# DSCI 512 Lab 2

In [None]:
import numpy as np
import pandas as pd
import matplotlib.pyplot as plt
from collections import defaultdict, Counter

### Instructions
rubric={mechanics:3}

Follow the [general lab instructions](https://ubc-mds.github.io/resources_pages/general_lab_instructions/).

## Exercise 1: time complexity of recursive functions

For each of the following recursive functions, determine the time complexity as a function of the input $n$ and briefly justify your answer.
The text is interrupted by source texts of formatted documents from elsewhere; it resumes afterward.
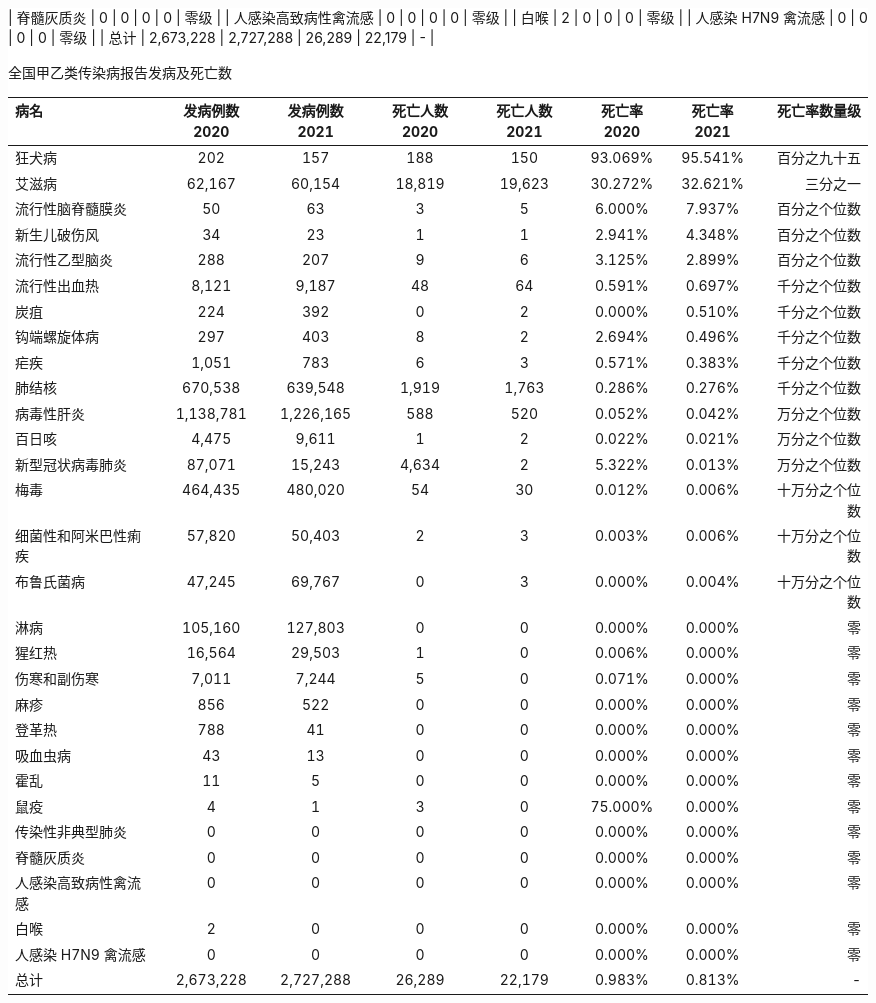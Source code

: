 | 脊髓灰质炎           |      0       |      0       |      0       |      0       |       零级 |
| 人感染高致病性禽流感 |      0       |      0       |      0       |      0       |       零级 |
| 白喉                 |      2       |      0       |      0       |      0       |       零级 |
| 人感染 H7N9 禽流感   |      0       |      0       |      0       |      0       |       零级 |
| 总计                 |  2,673,228   |  2,727,288   |    26,289    |    22,179    |          - |

全国甲乙类传染病报告发病及死亡数

| 病名                 | 发病例数2020 | 发病例数2021 | 死亡人数2020 | 死亡人数2021 | 死亡率2020 | 死亡率2021 |   死亡率数量级 |
| :------------------- | :----------: | :----------: | :----------: | :----------: | :--------: | :--------: | -------------: |
| 狂犬病               |     202      |     157      |     188      |     150      |  93.069%   |  95.541%   |   百分之九十五 |
| 艾滋病               |    62,167    |    60,154    |    18,819    |    19,623    |  30.272%   |  32.621%   |       三分之一 |
| 流行性脑脊髓膜炎     |      50      |      63      |      3       |      5       |   6.000%   |   7.937%   |   百分之个位数 |
| 新生儿破伤风         |      34      |      23      |      1       |      1       |   2.941%   |   4.348%   |   百分之个位数 |
| 流行性乙型脑炎       |     288      |     207      |      9       |      6       |   3.125%   |   2.899%   |   百分之个位数 |
| 流行性出血热         |    8,121     |    9,187     |      48      |      64      |   0.591%   |   0.697%   |   千分之个位数 |
| 炭疽                 |     224      |     392      |      0       |      2       |   0.000%   |   0.510%   |   千分之个位数 |
| 钩端螺旋体病         |     297      |     403      |      8       |      2       |   2.694%   |   0.496%   |   千分之个位数 |
| 疟疾                 |    1,051     |     783      |      6       |      3       |   0.571%   |   0.383%   |   千分之个位数 |
| 肺结核               |   670,538    |   639,548    |    1,919     |    1,763     |   0.286%   |   0.276%   |   千分之个位数 |
| 病毒性肝炎           |  1,138,781   |  1,226,165   |     588      |     520      |   0.052%   |   0.042%   |   万分之个位数 |
| 百日咳               |    4,475     |    9,611     |      1       |      2       |   0.022%   |   0.021%   |   万分之个位数 |
| 新型冠状病毒肺炎     |    87,071    |    15,243    |    4,634     |      2       |   5.322%   |   0.013%   |   万分之个位数 |
| 梅毒                 |   464,435    |   480,020    |      54      |      30      |   0.012%   |   0.006%   | 十万分之个位数 |
| 细菌性和阿米巴性痢疾 |    57,820    |    50,403    |      2       |      3       |   0.003%   |   0.006%   | 十万分之个位数 |
| 布鲁氏菌病           |    47,245    |    69,767    |      0       |      3       |   0.000%   |   0.004%   | 十万分之个位数 |
| 淋病                 |   105,160    |   127,803    |      0       |      0       |   0.000%   |   0.000%   |             零 |
| 猩红热               |    16,564    |    29,503    |      1       |      0       |   0.006%   |   0.000%   |             零 |
| 伤寒和副伤寒         |    7,011     |    7,244     |      5       |      0       |   0.071%   |   0.000%   |             零 |
| 麻疹                 |     856      |     522      |      0       |      0       |   0.000%   |   0.000%   |             零 |
| 登革热               |     788      |      41      |      0       |      0       |   0.000%   |   0.000%   |             零 |
| 吸血虫病             |      43      |      13      |      0       |      0       |   0.000%   |   0.000%   |             零 |
| 霍乱                 |      11      |      5       |      0       |      0       |   0.000%   |   0.000%   |             零 |
| 鼠疫                 |      4       |      1       |      3       |      0       |  75.000%   |   0.000%   |             零 |
| 传染性非典型肺炎     |      0       |      0       |      0       |      0       |   0.000%   |   0.000%   |             零 |
| 脊髓灰质炎           |      0       |      0       |      0       |      0       |   0.000%   |   0.000%   |             零 |
| 人感染高致病性禽流感 |      0       |      0       |      0       |      0       |   0.000%   |   0.000%   |             零 |
| 白喉                 |      2       |      0       |      0       |      0       |   0.000%   |   0.000%   |             零 |
| 人感染 H7N9 禽流感   |      0       |      0       |      0       |      0       |   0.000%   |   0.000%   |             零 |
| 总计                 |  2,673,228   |  2,727,288   |    26,289    |    22,179    |   0.983%   |   0.813%   |              - |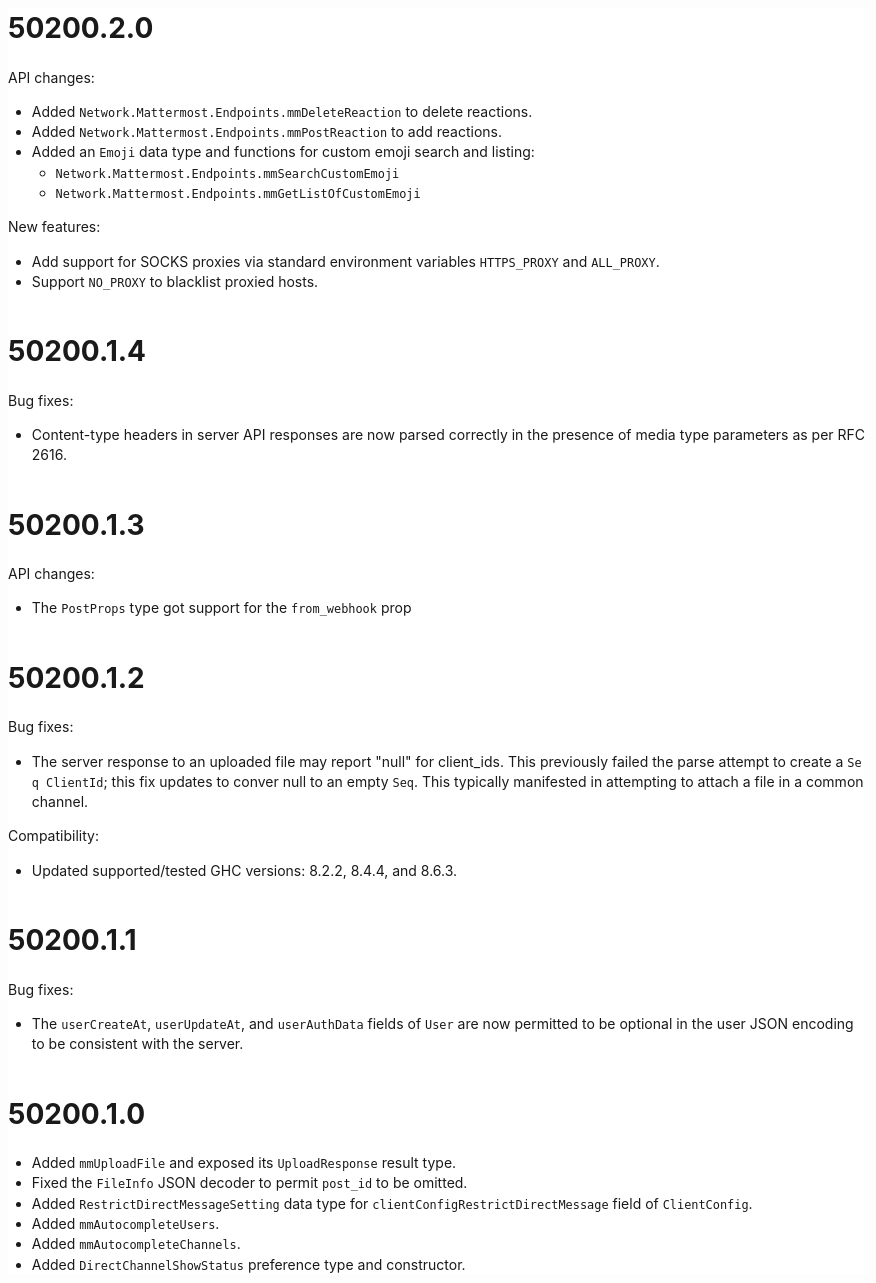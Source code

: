 50200.2.0
=========

API changes:
 * Added `Network.Mattermost.Endpoints.mmDeleteReaction` to delete
   reactions.
 * Added `Network.Mattermost.Endpoints.mmPostReaction` to add reactions.
 * Added an `Emoji` data type and functions for custom emoji search and listing:
   * `Network.Mattermost.Endpoints.mmSearchCustomEmoji`
   * `Network.Mattermost.Endpoints.mmGetListOfCustomEmoji`

New features:
 * Add support for SOCKS proxies via standard environment variables
   `HTTPS_PROXY` and `ALL_PROXY`.
 * Support `NO_PROXY` to blacklist proxied hosts.

50200.1.4
=========

Bug fixes:
 * Content-type headers in server API responses are now parsed correctly
   in the presence of media type parameters as per RFC 2616.

50200.1.3
=========

API changes:
 * The `PostProps` type got support for the `from_webhook` prop

50200.1.2
=========

Bug fixes:
 * The server response to an uploaded file may report "null" for
   client_ids.  This previously failed the parse attempt to create a
   `Seq ClientId`; this fix updates to conver null to an empty `Seq`.
   This typically manifested in attempting to attach a file in a
   common channel.

Compatibility:
 * Updated supported/tested GHC versions: 8.2.2, 8.4.4, and 8.6.3.

50200.1.1
=========

Bug fixes:
 * The `userCreateAt`, `userUpdateAt`, and `userAuthData` fields of
   `User` are now permitted to be optional in the user JSON encoding to
   be consistent with the server.

50200.1.0
=========

 * Added `mmUploadFile` and exposed its `UploadResponse` result type.
 * Fixed the `FileInfo` JSON decoder to permit `post_id` to be omitted.
 * Added `RestrictDirectMessageSetting` data type for
   `clientConfigRestrictDirectMessage` field of `ClientConfig`.
 * Added `mmAutocompleteUsers`.
 * Added `mmAutocompleteChannels`.
 * Added `DirectChannelShowStatus` preference type and constructor.
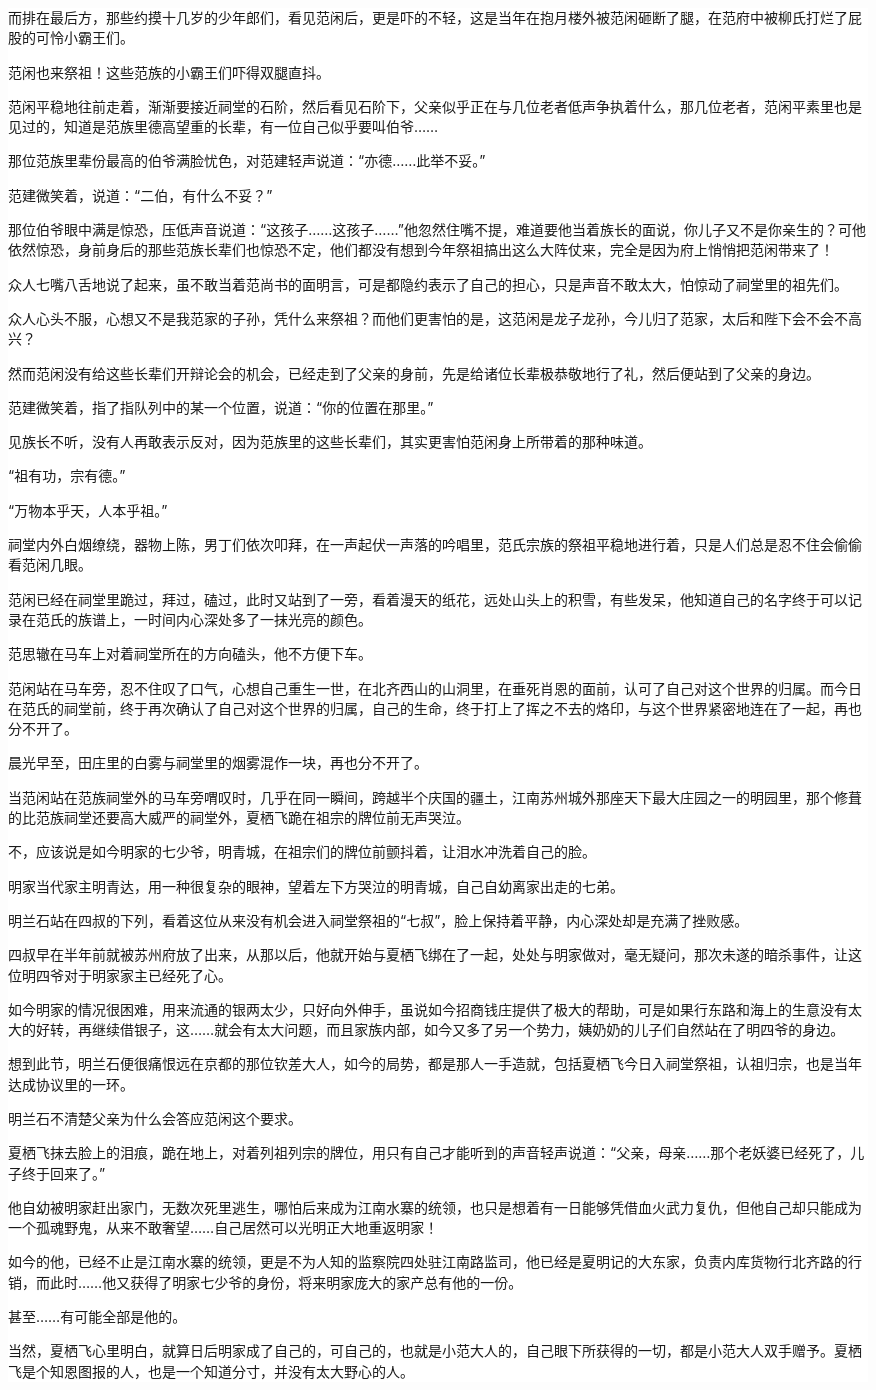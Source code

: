 而排在最后方，那些约摸十几岁的少年郎们，看见范闲后，更是吓的不轻，这是当年在抱月楼外被范闲砸断了腿，在范府中被柳氏打烂了屁股的可怜小霸王们。

范闲也来祭祖！这些范族的小霸王们吓得双腿直抖。

范闲平稳地往前走着，渐渐要接近祠堂的石阶，然后看见石阶下，父亲似乎正在与几位老者低声争执着什么，那几位老者，范闲平素里也是见过的，知道是范族里德高望重的长辈，有一位自己似乎要叫伯爷……

那位范族里辈份最高的伯爷满脸忧色，对范建轻声说道：“亦德……此举不妥。”

范建微笑着，说道：“二伯，有什么不妥？”

那位伯爷眼中满是惊恐，压低声音说道：“这孩子……这孩子……”他忽然住嘴不提，难道要他当着族长的面说，你儿子又不是你亲生的？可他依然惊恐，身前身后的那些范族长辈们也惊恐不定，他们都没有想到今年祭祖搞出这么大阵仗来，完全是因为府上悄悄把范闲带来了！

众人七嘴八舌地说了起来，虽不敢当着范尚书的面明言，可是都隐约表示了自己的担心，只是声音不敢太大，怕惊动了祠堂里的祖先们。

众人心头不服，心想又不是我范家的子孙，凭什么来祭祖？而他们更害怕的是，这范闲是龙子龙孙，今儿归了范家，太后和陛下会不会不高兴？

然而范闲没有给这些长辈们开辩论会的机会，已经走到了父亲的身前，先是给诸位长辈极恭敬地行了礼，然后便站到了父亲的身边。

范建微笑着，指了指队列中的某一个位置，说道：“你的位置在那里。”

见族长不听，没有人再敢表示反对，因为范族里的这些长辈们，其实更害怕范闲身上所带着的那种味道。

“祖有功，宗有德。”

“万物本乎天，人本乎祖。”

祠堂内外白烟缭绕，器物上陈，男丁们依次叩拜，在一声起伏一声落的吟唱里，范氏宗族的祭祖平稳地进行着，只是人们总是忍不住会偷偷看范闲几眼。

范闲已经在祠堂里跪过，拜过，磕过，此时又站到了一旁，看着漫天的纸花，远处山头上的积雪，有些发呆，他知道自己的名字终于可以记录在范氏的族谱上，一时间内心深处多了一抹光亮的颜色。

范思辙在马车上对着祠堂所在的方向磕头，他不方便下车。

范闲站在马车旁，忍不住叹了口气，心想自己重生一世，在北齐西山的山洞里，在垂死肖恩的面前，认可了自己对这个世界的归属。而今日在范氏的祠堂前，终于再次确认了自己对这个世界的归属，自己的生命，终于打上了挥之不去的烙印，与这个世界紧密地连在了一起，再也分不开了。

晨光早至，田庄里的白雾与祠堂里的烟雾混作一块，再也分不开了。

当范闲站在范族祠堂外的马车旁喟叹时，几乎在同一瞬间，跨越半个庆国的疆土，江南苏州城外那座天下最大庄园之一的明园里，那个修葺的比范族祠堂还要高大威严的祠堂外，夏栖飞跪在祖宗的牌位前无声哭泣。

不，应该说是如今明家的七少爷，明青城，在祖宗们的牌位前颤抖着，让泪水冲洗着自己的脸。

明家当代家主明青达，用一种很复杂的眼神，望着左下方哭泣的明青城，自己自幼离家出走的七弟。

明兰石站在四叔的下列，看着这位从来没有机会进入祠堂祭祖的“七叔”，脸上保持着平静，内心深处却是充满了挫败感。

四叔早在半年前就被苏州府放了出来，从那以后，他就开始与夏栖飞绑在了一起，处处与明家做对，毫无疑问，那次未遂的暗杀事件，让这位明四爷对于明家家主已经死了心。

如今明家的情况很困难，用来流通的银两太少，只好向外伸手，虽说如今招商钱庄提供了极大的帮助，可是如果行东路和海上的生意没有太大的好转，再继续借银子，这……就会有太大问题，而且家族内部，如今又多了另一个势力，姨奶奶的儿子们自然站在了明四爷的身边。

想到此节，明兰石便很痛恨远在京都的那位钦差大人，如今的局势，都是那人一手造就，包括夏栖飞今日入祠堂祭祖，认祖归宗，也是当年达成协议里的一环。

明兰石不清楚父亲为什么会答应范闲这个要求。

夏栖飞抹去脸上的泪痕，跪在地上，对着列祖列宗的牌位，用只有自己才能听到的声音轻声说道：“父亲，母亲……那个老妖婆已经死了，儿子终于回来了。”

他自幼被明家赶出家门，无数次死里逃生，哪怕后来成为江南水寨的统领，也只是想着有一日能够凭借血火武力复仇，但他自己却只能成为一个孤魂野鬼，从来不敢奢望……自己居然可以光明正大地重返明家！

如今的他，已经不止是江南水寨的统领，更是不为人知的监察院四处驻江南路监司，他已经是夏明记的大东家，负责内库货物行北齐路的行销，而此时……他又获得了明家七少爷的身份，将来明家庞大的家产总有他的一份。

甚至……有可能全部是他的。

当然，夏栖飞心里明白，就算日后明家成了自己的，可自己的，也就是小范大人的，自己眼下所获得的一切，都是小范大人双手赠予。夏栖飞是个知恩图报的人，也是一个知道分寸，并没有太大野心的人。
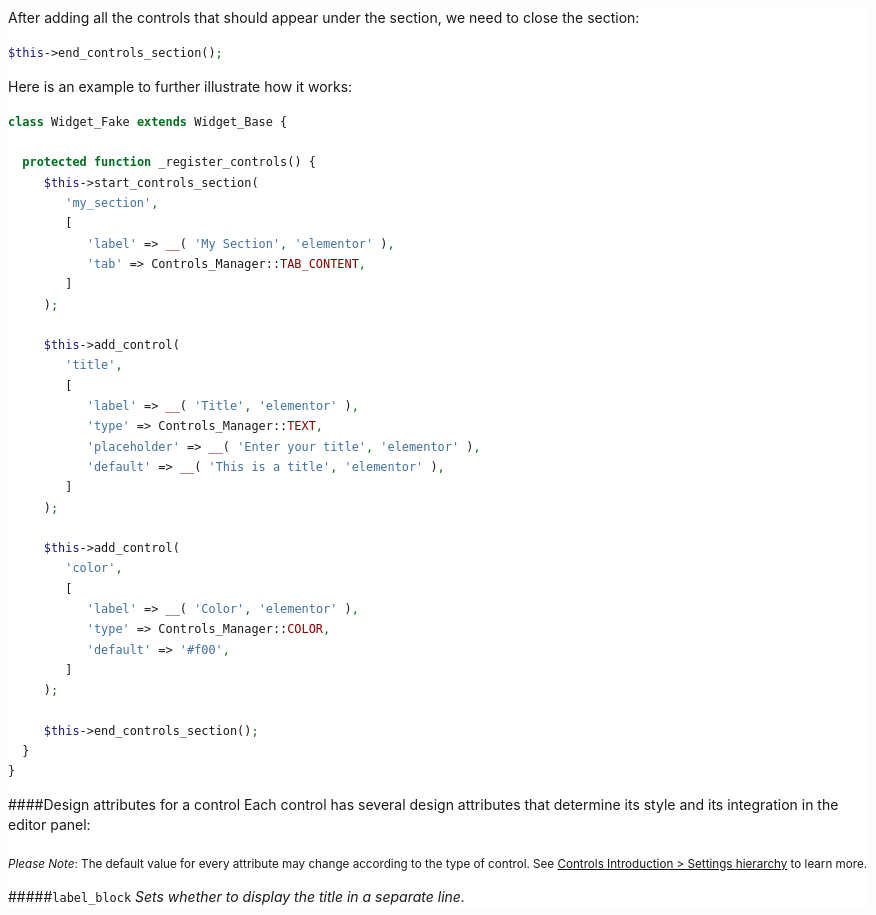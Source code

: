 After adding all the controls that should appear under the section, we need to close the section:

```php
$this->end_controls_section();
```

Here is an example to further illustrate how it works:

```php
class Widget_Fake extends Widget_Base {

  protected function _register_controls() {
     $this->start_controls_section(
        'my_section',
        [
           'label' => __( 'My Section', 'elementor' ),
           'tab' => Controls_Manager::TAB_CONTENT,
        ]
     );

     $this->add_control(
        'title',
        [
           'label' => __( 'Title', 'elementor' ),
           'type' => Controls_Manager::TEXT,
           'placeholder' => __( 'Enter your title', 'elementor' ),
           'default' => __( 'This is a title', 'elementor' ),
        ]
     );

     $this->add_control(
        'color',
        [
           'label' => __( 'Color', 'elementor' ),
           'type' => Controls_Manager::COLOR,
           'default' => '#f00',
        ]
     );

     $this->end_controls_section();
  }
}
```

####Design attributes for a control
Each control has several design attributes that determine its style and its integration in the editor panel:

<sub>*Please Note*: The default value for every attribute may change according to the type of control. See [Controls Introduction > Settings hierarchy](README.MD#settings-hierarchy) to learn more.</sub>

#####`label_block`
*Sets whether to display the title in a separate line.*
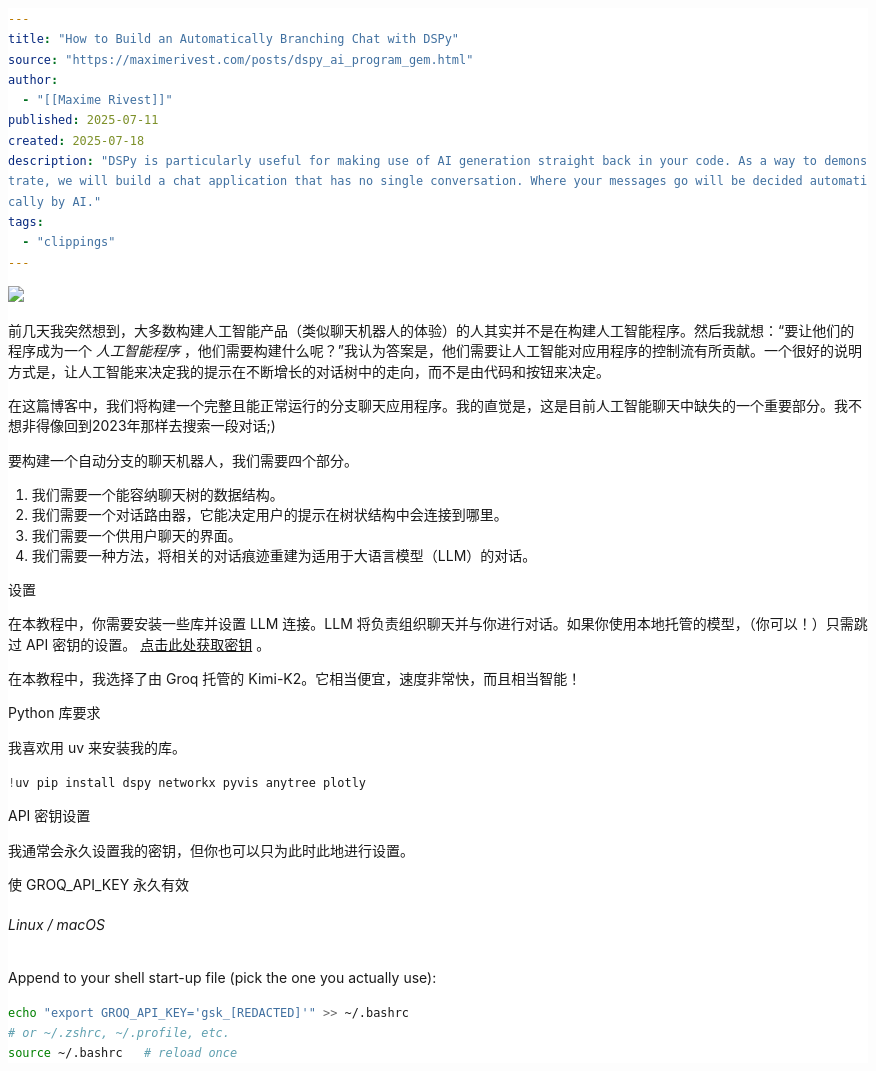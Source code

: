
 ```yaml
---
title: "How to Build an Automatically Branching Chat with DSPy"
source: "https://maximerivest.com/posts/dspy_ai_program_gem.html"
author:
  - "[[Maxime Rivest]]"
published: 2025-07-11
created: 2025-07-18
description: "DSPy is particularly useful for making use of AI generation straight back in your code. As a way to demonstrate, we will build a chat application that has no single conversation. Where your messages go will be decided automatically by AI."
tags:
  - "clippings"
---
```

![](https://maximerivest.com/posts/images/conversation_tree.png)

前几天我突然想到，大多数构建人工智能产品（类似聊天机器人的体验）的人其实并不是在构建人工智能程序。然后我就想：“要让他们的程序成为一个 *人工智能程序* ，他们需要构建什么呢？”我认为答案是，他们需要让人工智能对应用程序的控制流有所贡献。一个很好的说明方式是，让人工智能来决定我的提示在不断增长的对话树中的走向，而不是由代码和按钮来决定。

在这篇博客中，我们将构建一个完整且能正常运行的分支聊天应用程序。我的直觉是，这是目前人工智能聊天中缺失的一个重要部分。我不想非得像回到2023年那样去搜索一段对话;)

要构建一个自动分支的聊天机器人，我们需要四个部分。

1. 我们需要一个能容纳聊天树的数据结构。
2. 我们需要一个对话路由器，它能决定用户的提示在树状结构中会连接到哪里。
3. 我们需要一个供用户聊天的界面。
4. 我们需要一种方法，将相关的对话痕迹重建为适用于大语言模型（LLM）的对话。

设置

在本教程中，你需要安装一些库并设置 LLM 连接。LLM 将负责组织聊天并与你进行对话。如果你使用本地托管的模型，（你可以！）只需跳过 API 密钥的设置。 [点击此处获取密钥](https://console.groq.com/keys) 。

在本教程中，我选择了由 Groq 托管的 Kimi-K2。它相当便宜，速度非常快，而且相当智能！

Python 库要求

我喜欢用 uv 来安装我的库。

```python
!uv pip install dspy networkx pyvis anytree plotly
```

API 密钥设置

我通常会永久设置我的密钥，但你也可以只为此时此地进行设置。

使 GROQ\_API\_KEY 永久有效

###### Linux / macOS

Append to your shell start-up file (pick the one you actually use):

```bash
echo "export GROQ_API_KEY='gsk_[REDACTED]'" >> ~/.bashrc
# or ~/.zshrc, ~/.profile, etc.
source ~/.bashrc   # reload once
```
Assume $n$ is a positive integer.

#### 1.1
rubric={reasoning:3}

In [None]:
def titled(n):
    if n >= 0:
        print('n: ', n)
        return titled(n-1)
    else:
        return "sandwich"

In [None]:
titled(15)

#### 1.2
rubric={reasoning:3}

In [None]:
def untitled(n):
    if n < 0:
        return "sandwich"
    else:
        print('n: ', n)
        return untitled(n-2)

In [None]:
untitled(8)

#### 1.3
rubric={reasoning:3}

In [None]:
def does_nothing(n):
    print('n:', n)
    if n == 0:
        return
    does_nothing(n-1)
    does_nothing(n-1)

In [None]:
does_nothing(3)

#### 1.4
rubric={reasoning:3}

In [None]:
def does_nothing_more_slowly(n):
    print(n)
    if n == 0:
        return
    does_nothing_more_slowly(n-1)
    does_nothing_more_slowly(n-1)
    does_nothing_more_slowly(n-1)

In [None]:
does_nothing_more_slowly(3)

#### (challenging) 1.5
rubric={reasoning}

In [None]:
def looprec(n):
    print("Hello!")
    print('N: ', n)
    for i in range(n):
        looprec(n-1)

In [None]:
looprec(3)

#### (challenging) 1.6
rubric={reasoning}

In this exercise, determine the **space** complexity of `hello` in terms of $n$.

In [None]:
def hello(n):
    if n == 0:
        return 1
    return hello(n-1) + hello(n-1)

In [None]:
hello(4)

## Exercise 2: recursive sum
rubric={accuracy:3,quality:3}

Write a recursive function `rec_sum` that takes in a list of numbers and sums up the numbers in the list. If the list is empty, it should return `0`. No loops, `sum`, or numpy operations allowed! And, as usual, a docstring is required.

In [None]:
# An empty list
assert rec_sum([]) == 0

# A list with one element
assert rec_sum([32]) == 32

# A list with all positive numbers
assert rec_sum([1, 2, 3, 4, 5]) == 15

# A list with negative numbers
assert rec_sum([1, 2, 3, 4, -5]) == 5

## Exercise 3: recursive graphics
rubric={accuracy:1,reasoning:1}

In this exercise you will use recursion to draw the Sierpinski triangle. An image of one such triangle is shown below.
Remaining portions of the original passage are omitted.